Engraved by Hurlimann
Printed by Bougeard

The portraits reproduced in this aquatint were painted by Bodmer at Fort McKenzie in the late summer of 1833. Pictured at left is Stomick-Sosack, or "Bull's Hide" -- or "Buffalo Bull's Back Fat" according to George Catlin, who also painted a portrait of this Blood or Blackfeet chief at Fort Union in 1832. In Bodmer's portrait, he wears a shirt of red cloth and painted hide decorated with long strands of dyed human or horse hair. A peace medal hangs from a beaded cord around his neck. Prince Maximilian observed that this medal bore the likeness of U. S. President Thomas Jefferson on the reverse of the side shown here.

The middle figure represents Ninoch-Kiaiu, "Chief of the Bears," a Piegan Blackfeet chief once known as Ketsepenn-nika, or "Spotted Elk," who had changed his name to commemorate success in an expedition against the Flathead or Salish to the north. Reputedly an arrogant man, he was not popular with his fellows or the officials at Fort Mc Kenzie. Bodmer showed him very simply attired in a trade blanket, in mourning for a nephew who had been killed by a rival faction of Bloods, on whom Ninoch-Kiaiu threatened indiscriminate revenge.

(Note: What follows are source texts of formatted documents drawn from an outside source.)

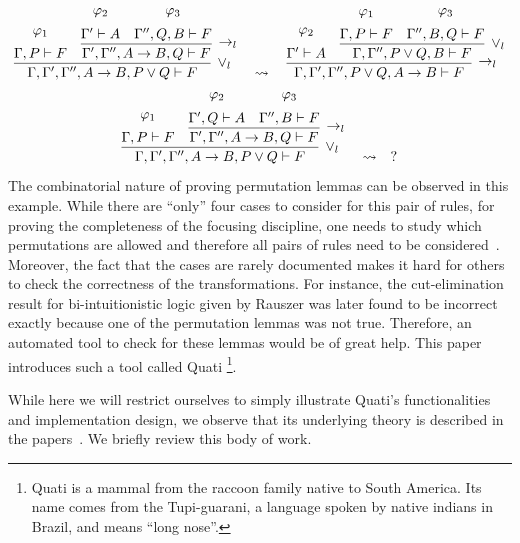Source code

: \documentclass{llncs}
\begin{document}
{\scriptsize
\[
\infer[\vee_l]{\Gamma, \Gamma', \Gamma'', A \rightarrow B , P \vee Q \vdash F}{
  \deduce{\Gamma, P \vdash F}{\varphi_1\vspace{0.2cm}}
  &
  \infer[\rightarrow_l]{\Gamma', \Gamma'', A \rightarrow B , Q \vdash F}{
    \deduce{\Gamma' \vdash A}{\varphi_2\vspace{0.2cm}}
    &
    \deduce{\Gamma'', Q, B \vdash F}{\varphi_3\vspace{0.2cm}}
  }
}
\quad\rightsquigarrow\quad
\infer[\rightarrow_l]{\Gamma, \Gamma', \Gamma'', P \vee Q, A \rightarrow B
\vdash F}{
  \deduce{\Gamma' \vdash A}{\varphi_2\vspace{0.2cm}}
  &
  \infer[\vee_l]{\Gamma, \Gamma'', P \vee Q, B \vdash F}{
    \deduce{\Gamma, P \vdash F}{\varphi_1\vspace{0.2cm}}
    &
    \deduce{\Gamma'', B, Q \vdash F}{\varphi_3\vspace{0.2cm}}
  }
}
\]
}
{\scriptsize
\[
\infer[\vee_l]{\Gamma, \Gamma', \Gamma'', A \rightarrow B , P \vee Q \vdash F}{
  \deduce{\Gamma, P \vdash F}{\varphi_1\vspace{0.2cm}}
  &
  \infer[\rightarrow_l]{\Gamma', \Gamma'', A \rightarrow B , Q \vdash F}{
    \deduce{\Gamma', Q \vdash A}{\varphi_2\vspace{0.2cm}}
    &
    \deduce{\Gamma'', B \vdash F}{\varphi_3\vspace{0.2cm}}
  }
}
\quad\rightsquigarrow\quad
?
\]
}%
The combinatorial nature of proving permutation lemmas can be observed in
this example. While there are ``only'' four cases to consider for this pair of rules, for
proving the completeness of the focusing discipline, one needs to study which
permutations are allowed and therefore all pairs of rules need to be
considered~\cite{miller07cslb}.
Moreover, the fact that the cases are rarely documented makes it hard for others to check the
correctness of the transformations. For instance, the cut-elimination result for
bi-intuitionistic logic given by Rauszer \cite{rauszer74studia}
was later found to be incorrect \cite{crolard01tcs} exactly because one of the
permutation lemmas was not true. Therefore, an automated tool to check for these lemmas
would be of great help. This paper introduces such a tool called
Quati
\footnote{Quati is a mammal from the raccoon family native to
South America. Its name comes from the Tupi-guarani, a language
spoken by native indians in Brazil, and means ``long nose''.}.

While here we will restrict ourselves to simply illustrate Quati's
functionalities and implementation design, we observe that its underlying theory
is described in the papers~\cite{nigam.jlc,nigam13iclp,nigam14ebl}. We briefly
review this body of work.  
 
\end{document}
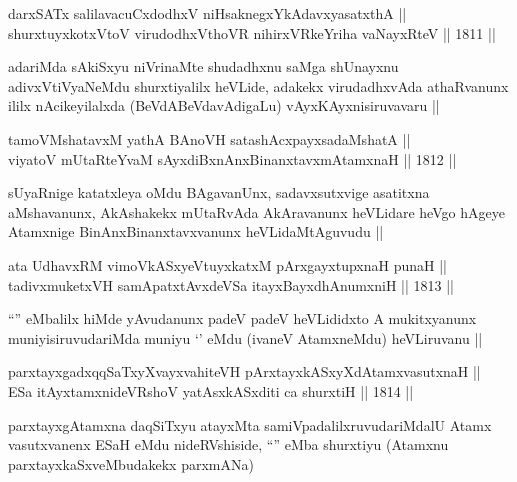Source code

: \begin{shl}
darxSATx salilavacuCxdodhxV niHsaknegxYkAdavxyasatxthA || \\
shurxtuyxkotxV\s toV virudodhxV\s thoVR nihirxVRkeYriha vaNayxRteV ||  1811 ||  
\end{shl}

\begin{artha}
adariMda sAkiSxyu niVrinaMte shudadhxnu saMga shUnayxnu
adivxVtiVyaNeMdu shurxtiyalilx heVLide, adakekx virudadhxvAda
athaRvanunx ililx nAcikeyilalxda (BeVdABeVdavAdigaLu)
vAyxKAyxnisiruvavaru ||
\end{artha}


\begin{shl}
tamoVMshatavxM yathA BAnoVH satashAcxpayxsadaMshatA || \\
viyatoV mUtaRteYvaM sAyxdiBxnAnxBinanxtavxmAtamxnaH ||  1812 ||  
\end{shl}

\begin{artha}
sUyaRnige katatxleya oMdu BAgavanUnx, sadavxsutxvige asatitxna
aMshavanunx, AkAshakekx mUtaRvAda AkAravanunx heVLidare heVgo hAgeye
Atamxnige BinAnxBinanxtavxvanunx heVLidaMtAguvudu ||
\end{artha}


\begin{shl}
ata UdhavxRM vimoVkASxyeVtuyxkatxM pArxgayxtupxnaH punaH || \\
tadivxmuketxVH samApatxtAvxdeVSa itayxBayxdhAnumxniH ||  1813 ||  
\end{shl}

\begin{artha}
``\stext'' eMbalilx hiMde yAvudanunx padeV padeV heVLididxto A
  mukitxyanunx muniyisiruvudariMda muniyu `\stext' eMdu (ivaneV
  AtamxneMdu) heVLiruvanu ||
\end{artha}

\begin{shl}
parxtayxgadxqqSaTxyXvayxvahiteVH pArxtayxkASxyXdAtamxvasutxnaH || \\
ESa itAyxtamxnideVRshoV yatAsxkASxditi ca shurxtiH ||  1814 ||  
\end{shl}

\begin{artha}
parxtayxgAtamxna daqSiTxyu atayxMta samiVpadalilxruvudariMdalU Atamx
vasutxvanenx ESaH eMdu nideRVshiside, ``\stext'' eMba shurxtiyu
(Atamxnu parxtayxkaSxveMbudakekx parxmANa)
\end{artha}


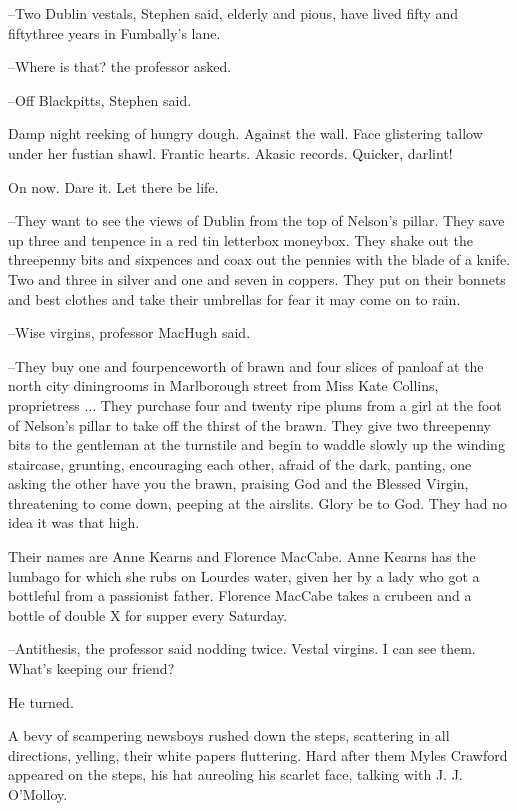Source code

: --Two Dublin vestals, Stephen said, elderly and pious, have lived fifty
and fiftythree years in Fumbally's lane.

--Where is that? the professor asked.

--Off Blackpitts, Stephen said.

Damp night reeking of hungry dough. Against the wall. Face
glistering tallow under her fustian shawl. Frantic hearts. Akasic records.
Quicker, darlint!

On now. Dare it. Let there be life.

--They want to see the views of Dublin from the top of Nelson's pillar.
They save up three and tenpence in a red tin letterbox moneybox. They
shake out the threepenny bits and sixpences and coax out the pennies with
the blade of a knife. Two and three in silver and one and seven in
coppers. They put on their bonnets and best clothes and take their
umbrellas for fear it may come on to rain.

--Wise virgins, professor MacHugh said.



--They buy one and fourpenceworth of brawn and four slices of panloaf at
the north city diningrooms in Marlborough street from Miss Kate Collins,
proprietress ... They purchase four and twenty ripe plums from a girl at
the foot of Nelson's pillar to take off the thirst of the brawn. They give
two threepenny bits to the gentleman at the turnstile and begin to waddle
slowly up the winding staircase, grunting, encouraging each other, afraid
of the dark, panting, one asking the other have you the brawn, praising
God and the Blessed Virgin, threatening to come down, peeping at the
airslits. Glory be to God. They had no idea it was that high.

Their names are Anne Kearns and Florence MacCabe. Anne Kearns
has the lumbago for which she rubs on Lourdes water, given her by a lady
who got a bottleful from a passionist father. Florence MacCabe takes a
crubeen and a bottle of double X for supper every Saturday.

--Antithesis, the professor said nodding twice. Vestal virgins. I can see
them. What's keeping our friend?

He turned.

A bevy of scampering newsboys rushed down the steps, scattering in
all directions, yelling, their white papers fluttering. Hard after them
Myles Crawford appeared on the steps, his hat aureoling his scarlet face,
talking with J. J. O'Molloy.

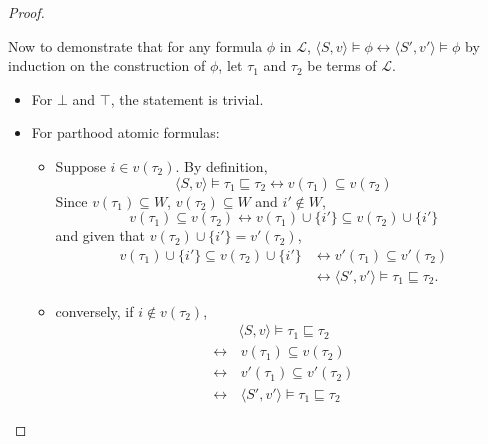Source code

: \documentclass{article}
\newcommand{\lang}{\mathcal{L}}
\newcommand{\lpart}{\sqsubseteq}
\begin{document}
\begin{proof}
\begin{itemize}
\begin{itemize}
    \end{itemize}
\end{itemize}
Now to demonstrate that for any formula $\phi$ in $\lang$, $\langle S, v \rangle \models \phi \leftrightarrow \langle S', v' \rangle \models \phi$ by induction on the construction of $\phi$, let $\tau_1$ and $\tau_2$ be terms of $\lang$.
\begin{itemize}
  \item For $\bot$ and $\top$, the statement is trivial.
  \item For parthood atomic formulas:
    \begin{itemize}
    \item Suppose $i \in v(\tau_2)$. By definition,
      \begin{equation*}
        \langle S, v \rangle \models \tau_1 \lpart \tau_2 \leftrightarrow v(\tau_1) \subseteq v(\tau_2)
      \end{equation*}
      Since $v(\tau_1) \subseteq W$, $v(\tau_2) \subseteq W$ and $i' \not \in W$,
      \begin{equation*}
         v(\tau_1) \subseteq v(\tau_2) \leftrightarrow v(\tau_1) \cup \{i'\} \subseteq v(\tau_2) \cup \{i'\}
      \end{equation*}
      and given that $v(\tau_2) \cup \{i'\} = v'(\tau_2)$,
      \begin{align*}
        v(\tau_1) \cup \{i'\} \subseteq v(\tau_2) \cup \{i'\} &\leftrightarrow v'(\tau_1) \subseteq v'(\tau_2) \\
        &\leftrightarrow \langle S', v' \rangle \models \tau_1 \lpart \tau_2.
      \end{align*}
    \item conversely, if $i \not \in v(\tau_2)$,
      \begin{align*}
        &\langle S, v \rangle \models \tau_1 \lpart \tau_2 \\
        \leftrightarrow&\, v(\tau_1) \subseteq v(\tau_2) \\
        \leftrightarrow&\, v'(\tau_1) \subseteq v'(\tau_2) \\
        \leftrightarrow&\, \langle S', v' \rangle \models \tau_1 \lpart \tau_2
      \end{align*}


\end{itemize}
\end{itemize}
\end{proof}
\end{document}
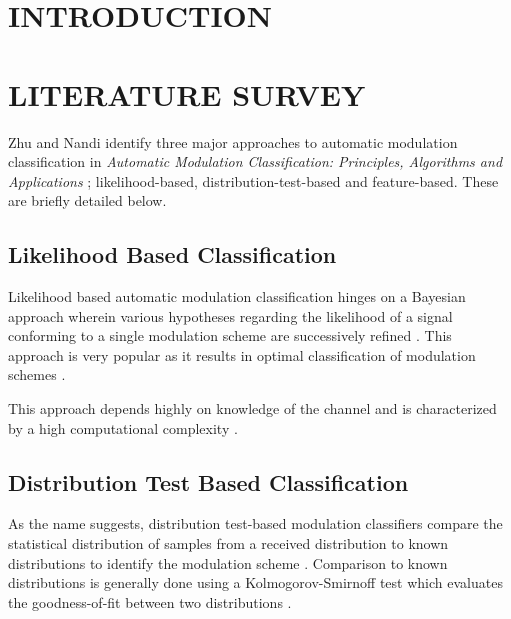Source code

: \documentclass[10pt,onecolumn]{witseiepaper}
\begin{document}
\maketitle
\thispagestyle{empty}\pagestyle{empty}
\begin{multicols}{2}

\section{INTRODUCTION}

\section{LITERATURE SURVEY}
Zhu and Nandi identify three major approaches to automatic modulation classification in \textit{Automatic Modulation Classification: Principles, Algorithms and Applications} \cite{zhu2014automatic}; likelihood-based, distribution-test-based and feature-based. These are briefly detailed below.

	\subsection{Likelihood Based Classification}
	Likelihood based automatic modulation classification hinges on a Bayesian approach wherein various hypotheses regarding the likelihood of a signal conforming to a single modulation scheme are successively refined \cite{zhu2014automatic}. This approach is very popular as it results in optimal classification of modulation schemes \cite{zhu2014automatic}.

	This approach depends highly on knowledge of the channel and is characterized by a high computational complexity \cite{zhu2014automatic}. 

	\subsection{Distribution Test Based Classification}
	As the name suggests, distribution test-based modulation classifiers compare the statistical distribution of samples from a received distribution to known distributions to identify the modulation scheme \cite{zhu2014automatic}. Comparison to known distributions is generally done using a Kolmogorov-Smirnoff test which evaluates the goodness-of-fit between two distributions \cite{urriza2011computationally}.



\end{multicols}
\end{document}
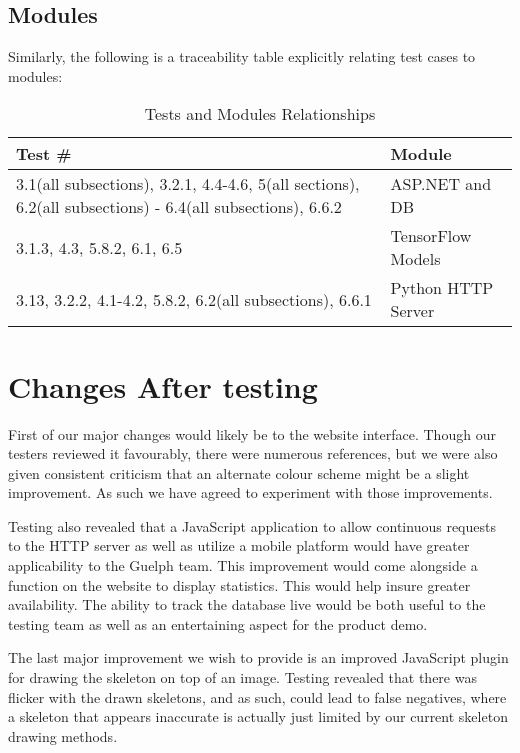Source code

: \documentclass{scrreprt}
\begin{document}
\section{Modules}
Similarly, the following is a traceability table explicitly relating test cases to modules:\\
\begin{table}
\caption{Tests and Modules Relationships}
\begin{center}
\begin{tabular}{p{6cm} p{4cm}}
\hline
\textbf Test \#  & Module \\
\hline
3.1(all subsections), 3.2.1, 4.4-4.6, 5(all sections), 6.2(all subsections) - 6.4(all subsections), 6.6.2 & ASP.NET and DB \\
\hline
3.1.3, 4.3, 5.8.2, 6.1, 6.5 & TensorFlow Models \\
\hline
3.13, 3.2.2, 4.1-4.2, 5.8.2, 6.2(all subsections), 6.6.1 & Python HTTP Server\\
\hline
\end{tabular}
\end{center}
\end{table}

\chapter{Changes After testing}

First of our major changes would likely be to the website interface. Though our
testers reviewed it favourably, there were numerous references, but we were also
given consistent criticism that an alternate colour scheme might be a slight
improvement. As such we have agreed to experiment with those improvements.

Testing also revealed that a JavaScript application to allow continuous requests
to the HTTP server as well as utilize a mobile platform would have greater
applicability to the Guelph team. This improvement would come alongside a
function on the website to display statistics. This would help insure greater
availability. The ability to track the database live would be both useful to
the testing team as well as an entertaining aspect for the product demo.

The last major improvement we wish to provide is an improved JavaScript plugin
for drawing the skeleton on top of an image. Testing revealed that there was
flicker with the drawn skeletons, and as such, could lead to false negatives,
where a skeleton that appears inaccurate is actually just limited by our
current skeleton drawing methods.
\end{document}
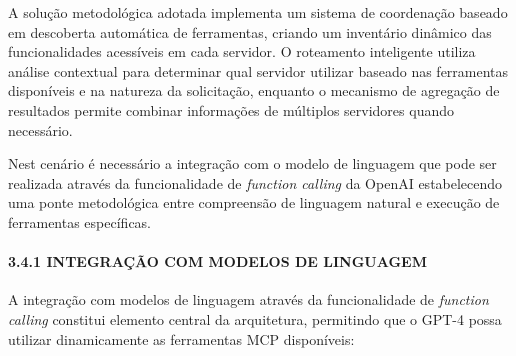 \documentclass[
]{article}
\begin{document}
A solução metodológica adotada implementa um sistema de coordenação
baseado em descoberta automática de ferramentas, criando um inventário
dinâmico das funcionalidades acessíveis em cada servidor. O roteamento
inteligente utiliza análise contextual para determinar qual servidor
utilizar baseado nas ferramentas disponíveis e na natureza da
solicitação, enquanto o mecanismo de agregação de resultados permite
combinar informações de múltiplos servidores quando necessário.

Nest cenário é necessário a integração com o modelo de linguagem que
pode ser realizada através da funcionalidade de \emph{function calling}
da OpenAI estabelecendo uma ponte metodológica entre compreensão de
linguagem natural e execução de ferramentas específicas.

\paragraph{3.4.1 INTEGRAÇÃO COM MODELOS DE
LINGUAGEM}\label{integrauxe7uxe3o-com-modelos-de-linguagem}

A integração com modelos de linguagem através da funcionalidade de
\emph{function calling} constitui elemento central da arquitetura,
permitindo que o GPT-4 possa utilizar dinamicamente as ferramentas MCP
disponíveis:
\end{document}
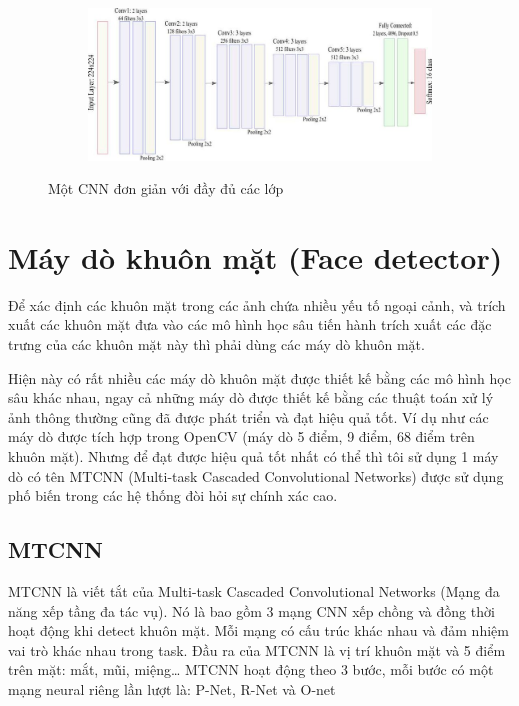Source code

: \begin{figure}
    \begin{subfigure}{1.\textwidth}
        \begin{center}
            \includegraphics[width=1.\linewidth]{Chapters/items/chap2_8.jpg}
        \end{center}
        \label{fig:chap2_8}
    \end{subfigure}
    \caption{Một CNN đơn giản với đầy đủ các lớp}
\end{figure}

\newpage
\section{Máy dò khuôn mặt (Face detector)}

Để xác định các khuôn mặt trong các ảnh chứa nhiều yếu tố ngoại cảnh, và trích xuất các khuôn mặt đưa vào các
mô hình học sâu tiến hành trích xuất các đặc trưng của các khuôn mặt này thì phải dùng các máy dò khuôn mặt.

Hiện này có rất nhiều các máy dò khuôn mặt được thiết kế bằng các mô hình học sâu khác nhau, ngay cả những máy dò được
thiết kế bằng các thuật toán xử lý ảnh thông thường cũng đã được phát triển và đạt hiệu quả tốt.
Ví dụ như các máy dò được tích hợp trong OpenCV (máy dò 5 điểm, 9 điểm, 68 điểm trên khuôn mặt). Nhưng để đạt được hiệu quả
tốt nhất có thể thì tôi sử dụng 1 máy dò có tên MTCNN (Multi-task Cascaded Convolutional Networks) được sử dụng phố biến
trong các hệ thống đòi hỏi sự chính xác cao.

\subsection{MTCNN}

MTCNN là viết tắt của Multi-task Cascaded Convolutional Networks (Mạng đa năng xếp tầng đa tác vụ).
Nó là bao gồm 3 mạng CNN xếp chồng và đồng thời hoạt động khi detect khuôn mặt.
Mỗi mạng có cấu trúc khác nhau và đảm nhiệm vai trò khác nhau trong task.
Đầu ra của MTCNN là vị trí khuôn mặt và 5 điểm trên mặt: mắt, mũi, miệng…
\newpage
MTCNN hoạt động theo 3 bước, mỗi bước có một mạng neural riêng lần lượt là: P-Net, R-Net và O-net

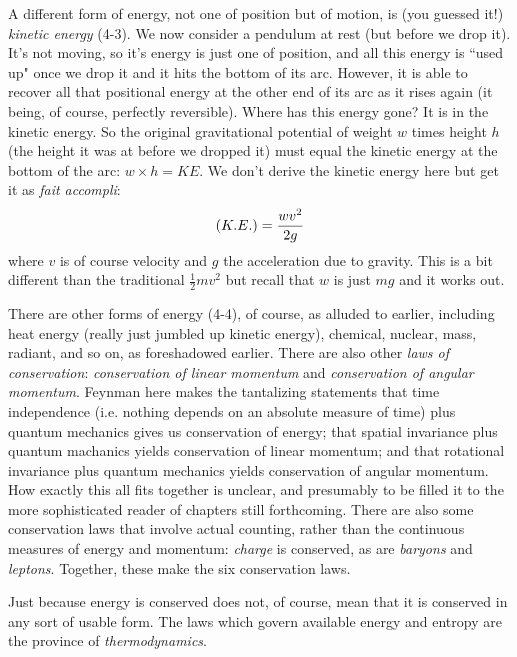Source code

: \documentclass[10pt,letterpaper]{article}
\begin{document}
\indent A different form of energy, not one of position but of motion, is (you guessed it!) \textit{kinetic energy} (4-3). We now consider a pendulum at rest (but before we drop it). It's not moving, so it's energy is just one of position, and all this energy is ``used up" once we drop it and it hits the bottom of its arc. However, it is able to recover all that positional energy at the other end of its arc as it rises again (it being, of course, perfectly reversible). Where has this energy gone? It is in the kinetic energy. So the original gravitational potential of weight $w$ times height $h$ (the height it was at before we dropped it) must equal the kinetic energy at the bottom of the arc: $w \times h = KE$. We don't derive the kinetic energy here but get it as \textit{fait accompli}:
$$
\textrm(K.E.) = \frac{wv^2}{2g}
$$
where $v$ is of course velocity and $g$ the acceleration due to gravity. This is a bit different than the traditional $\frac{1}{2}mv^2$ but recall that $w$ is just $mg$ and it works out. 

\indent There are other forms of energy (4-4), of course, as alluded to earlier, including heat energy (really just jumbled up kinetic energy), chemical, nuclear, mass, radiant, and so on, as foreshadowed earlier. There are also other \textit{laws of conservation}: \textit{conservation of linear momentum} and \textit{conservation of angular momentum}. Feynman here makes the tantalizing statements that time independence (i.e. nothing depends on an absolute measure of time) plus quantum mechanics gives us conservation of energy; that spatial invariance plus quantum machanics yields conservation of linear momentum; and that rotational invariance plus quantum mechanics yields conservation of angular momentum. How exactly this all fits together is unclear, and presumably to be filled it to the more sophisticated reader of chapters still forthcoming.
\indent There are also some conservation laws that involve actual counting, rather than the continuous measures of energy and momentum: \textit{charge} is conserved, as are \textit{baryons} and \textit{leptons}. Together, these make the six conservation laws. 

\indent Just because energy is conserved does not, of course, mean that it is conserved in any sort of usable form. The laws which govern available energy and entropy are the province of \textit{thermodynamics}. 
\end{document}
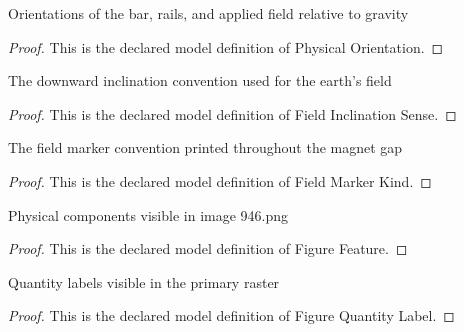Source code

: \begin{definition}
  \label{def:physics:phyx-mini-0946:phyxminiproblems-problemphyxmini0946-physicalorientation}
  Orientations of the bar, rails, and applied field relative to gravity
\end{definition}
\begin{proof}
  This is the declared model definition of Physical Orientation.
\end{proof}
\begin{definition}
  \label{def:physics:phyx-mini-0946:phyxminiproblems-problemphyxmini0946-fieldinclinationsense}
  The downward inclination convention used for the earth's field
\end{definition}
\begin{proof}
  This is the declared model definition of Field Inclination Sense.
\end{proof}
\begin{definition}
  \label{def:physics:phyx-mini-0946:phyxminiproblems-problemphyxmini0946-fieldmarkerkind}
  The field marker convention printed throughout the magnet gap
\end{definition}
\begin{proof}
  This is the declared model definition of Field Marker Kind.
\end{proof}
\begin{definition}
  \label{def:physics:phyx-mini-0946:phyxminiproblems-problemphyxmini0946-figurefeature}
  Physical components visible in image 946.png
\end{definition}
\begin{proof}
  This is the declared model definition of Figure Feature.
\end{proof}
\begin{definition}
  \label{def:physics:phyx-mini-0946:phyxminiproblems-problemphyxmini0946-figurequantitylabel}
  Quantity labels visible in the primary raster
\end{definition}
\begin{proof}
  This is the declared model definition of Figure Quantity Label.
\end{proof}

At right is Homach-Koachkum, a Kutenai man who had married a Piegan Blackfeet woman and settled among her people. Having become a respected tribal leader, he was reportedly a friendly man with whom Prince Maximilian freely discussed Kutenai language and customs. Bodmer's portrait, painted in mid-August, 1833, shows him wearing a relatively plain, fringed shirt, a buffalo-hide robe, and a braided choker of sweet grass, a plant emitting a pleasant scent resembling vanilla.

Bodmer also painted a portrait of Homach-Koachkum's son which now is in the Maximilian-Bodmer collection at Joslyn, but was not featured in the atlas.

See Tableaux 33 and 45 for other portraits painted at Fort McKenzie in 1833. 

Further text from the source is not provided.